Southeast Asian Studies in Korea: The History, Trends and Analysis


  • Editors: Chung-Si Ahn & Je Seong Jeon
  • Publication Date: September / 2019
  • Publisher: SNUPRESS

Korea’s first scholarly tome that conducted a complete enumeration survey and analysis on domestic researches regarding Southeast Asian countries and ASEAN 

Korean academia has produced rapidly growing researches in Southeast Asian studies in the past three decades. The contributors to the book have exhaustively analyzed research achievements such as dissertations, scholarly articles, and monographs related to 11 countries (Indonesia, Vietnam, Thailand, the Philippines, Malaysia, Myanmar, Cambodia, Laos, Singapore, Brunei, East Timor) and ASEAN.

Beyond the humanities and social sciences and in the wider span of all disciplines, this is the first book to be published that has collected, classified and evaluated the publishing situation of dissertations, scholarly articles, and academic monographs. Even among various regional researches in other regions, it is hard to find any precedent in such a format.

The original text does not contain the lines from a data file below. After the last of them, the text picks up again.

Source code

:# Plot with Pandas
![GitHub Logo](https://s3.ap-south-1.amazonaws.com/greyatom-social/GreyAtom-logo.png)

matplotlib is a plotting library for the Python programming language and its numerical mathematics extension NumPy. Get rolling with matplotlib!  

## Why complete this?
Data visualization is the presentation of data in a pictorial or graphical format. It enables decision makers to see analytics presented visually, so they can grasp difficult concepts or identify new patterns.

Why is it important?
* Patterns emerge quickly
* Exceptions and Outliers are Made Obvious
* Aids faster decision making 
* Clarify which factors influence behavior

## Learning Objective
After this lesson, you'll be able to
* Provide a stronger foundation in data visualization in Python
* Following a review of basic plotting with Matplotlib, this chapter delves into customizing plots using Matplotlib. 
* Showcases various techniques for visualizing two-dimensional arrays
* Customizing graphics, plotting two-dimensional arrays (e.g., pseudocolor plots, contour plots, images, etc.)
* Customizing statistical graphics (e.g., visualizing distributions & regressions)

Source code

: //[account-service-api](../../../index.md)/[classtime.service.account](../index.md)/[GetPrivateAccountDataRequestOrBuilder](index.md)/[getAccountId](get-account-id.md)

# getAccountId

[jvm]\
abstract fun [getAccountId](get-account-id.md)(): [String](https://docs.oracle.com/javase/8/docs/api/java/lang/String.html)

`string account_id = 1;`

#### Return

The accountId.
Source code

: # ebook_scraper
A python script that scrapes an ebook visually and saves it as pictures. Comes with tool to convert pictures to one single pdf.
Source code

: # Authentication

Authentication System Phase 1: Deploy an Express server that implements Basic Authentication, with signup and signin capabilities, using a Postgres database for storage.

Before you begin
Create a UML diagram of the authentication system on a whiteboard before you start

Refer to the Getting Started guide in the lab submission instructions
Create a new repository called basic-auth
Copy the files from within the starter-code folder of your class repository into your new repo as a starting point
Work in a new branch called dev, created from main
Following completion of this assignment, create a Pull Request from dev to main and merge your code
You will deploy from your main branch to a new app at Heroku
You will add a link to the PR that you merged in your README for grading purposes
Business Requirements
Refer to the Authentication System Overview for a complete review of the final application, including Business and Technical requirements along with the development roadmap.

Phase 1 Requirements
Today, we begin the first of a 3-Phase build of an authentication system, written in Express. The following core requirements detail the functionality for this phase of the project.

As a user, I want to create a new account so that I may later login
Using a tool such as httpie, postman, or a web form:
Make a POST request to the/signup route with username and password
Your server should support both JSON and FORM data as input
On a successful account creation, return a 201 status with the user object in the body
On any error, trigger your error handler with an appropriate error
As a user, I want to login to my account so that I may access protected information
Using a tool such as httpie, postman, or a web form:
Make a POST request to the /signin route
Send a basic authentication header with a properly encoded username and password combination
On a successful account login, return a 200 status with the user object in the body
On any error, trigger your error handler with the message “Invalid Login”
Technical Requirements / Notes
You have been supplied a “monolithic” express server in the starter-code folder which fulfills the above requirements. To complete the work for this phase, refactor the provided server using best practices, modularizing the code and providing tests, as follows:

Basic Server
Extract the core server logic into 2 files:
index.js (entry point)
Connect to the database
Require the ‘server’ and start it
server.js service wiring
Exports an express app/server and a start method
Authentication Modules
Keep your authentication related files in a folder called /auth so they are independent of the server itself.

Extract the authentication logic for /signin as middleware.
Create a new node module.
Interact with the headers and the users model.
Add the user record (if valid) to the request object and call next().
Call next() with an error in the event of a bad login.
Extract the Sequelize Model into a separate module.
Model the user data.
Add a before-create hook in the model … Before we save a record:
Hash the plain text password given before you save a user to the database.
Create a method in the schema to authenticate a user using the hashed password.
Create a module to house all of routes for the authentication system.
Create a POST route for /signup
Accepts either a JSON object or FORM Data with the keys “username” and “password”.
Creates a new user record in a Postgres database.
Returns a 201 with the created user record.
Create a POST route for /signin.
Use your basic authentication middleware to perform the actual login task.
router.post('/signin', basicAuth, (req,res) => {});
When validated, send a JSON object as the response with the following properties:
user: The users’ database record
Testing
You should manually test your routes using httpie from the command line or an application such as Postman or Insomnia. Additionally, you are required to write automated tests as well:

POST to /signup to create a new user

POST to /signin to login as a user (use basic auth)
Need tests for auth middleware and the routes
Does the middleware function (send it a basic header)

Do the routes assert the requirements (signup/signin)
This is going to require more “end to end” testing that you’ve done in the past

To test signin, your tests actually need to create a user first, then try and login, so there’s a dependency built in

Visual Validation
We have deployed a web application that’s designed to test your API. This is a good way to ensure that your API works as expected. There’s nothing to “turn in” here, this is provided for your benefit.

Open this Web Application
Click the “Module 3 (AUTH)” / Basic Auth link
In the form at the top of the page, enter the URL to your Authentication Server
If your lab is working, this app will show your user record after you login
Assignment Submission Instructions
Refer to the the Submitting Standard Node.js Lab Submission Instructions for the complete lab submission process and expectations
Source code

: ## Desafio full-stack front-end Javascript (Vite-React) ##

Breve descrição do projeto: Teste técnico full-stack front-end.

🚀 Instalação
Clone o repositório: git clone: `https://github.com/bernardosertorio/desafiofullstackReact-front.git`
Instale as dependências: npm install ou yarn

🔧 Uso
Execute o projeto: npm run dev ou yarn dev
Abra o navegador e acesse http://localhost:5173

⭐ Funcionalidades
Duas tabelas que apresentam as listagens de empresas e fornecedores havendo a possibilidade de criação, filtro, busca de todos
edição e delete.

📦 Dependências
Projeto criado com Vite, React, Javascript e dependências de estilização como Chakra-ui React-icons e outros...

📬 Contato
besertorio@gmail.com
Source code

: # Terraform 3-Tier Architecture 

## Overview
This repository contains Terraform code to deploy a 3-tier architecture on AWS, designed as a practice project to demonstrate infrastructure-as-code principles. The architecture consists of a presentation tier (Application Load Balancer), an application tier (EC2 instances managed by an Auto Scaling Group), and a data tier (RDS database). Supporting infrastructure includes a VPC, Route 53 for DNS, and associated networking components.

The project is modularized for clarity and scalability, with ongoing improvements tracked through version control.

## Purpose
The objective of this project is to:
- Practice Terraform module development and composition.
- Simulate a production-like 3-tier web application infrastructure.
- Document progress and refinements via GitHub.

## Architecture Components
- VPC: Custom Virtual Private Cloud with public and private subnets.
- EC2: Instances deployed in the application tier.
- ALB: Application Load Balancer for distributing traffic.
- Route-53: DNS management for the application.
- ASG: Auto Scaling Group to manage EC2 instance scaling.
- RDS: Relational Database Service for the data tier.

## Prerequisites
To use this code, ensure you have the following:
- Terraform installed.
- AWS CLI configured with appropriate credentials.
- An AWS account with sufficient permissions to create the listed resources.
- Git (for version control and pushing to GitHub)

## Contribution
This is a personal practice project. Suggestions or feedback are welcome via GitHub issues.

The current government claims to advocate its New Southern Policy as a major diplomatic strategy. It is a strategy to pursue a new power balance with the Korean peninsula in the center, by putting a value on the Southern region in the age of the US-China competition. Yet there had not been any thorough investigation upon the terrain of knowledge, which would become the basis of pursuing such creative strategies.

This book offers the present status that a considerable amount of knowledge on major Southeast Asian countries has been accumulated in Korea, by presenting the details of Korean experts and dissertations on the region. Meanwhile, it also illuminates that there is still a lack of knowledge about the weak states in Southeast Asia, pointing out where more research is needed. It is very positive that Korea’s accumulation of knowledge about Southeast Asia is spreading after half a century beyond the humanities and social sciences into natural sciences and engineering, and that there recently have been remarkable contributions by students from Southeast Asia. On the other hand, there are limits in the field that it is still humanities-and-social-sciences-oriented and that it does not embrace the achievements of students who originate from the region. This book presents the partition phenomenon among disciplines and universities and the lack of inclusivity in terms of Southeast Asian research as an urgent problem.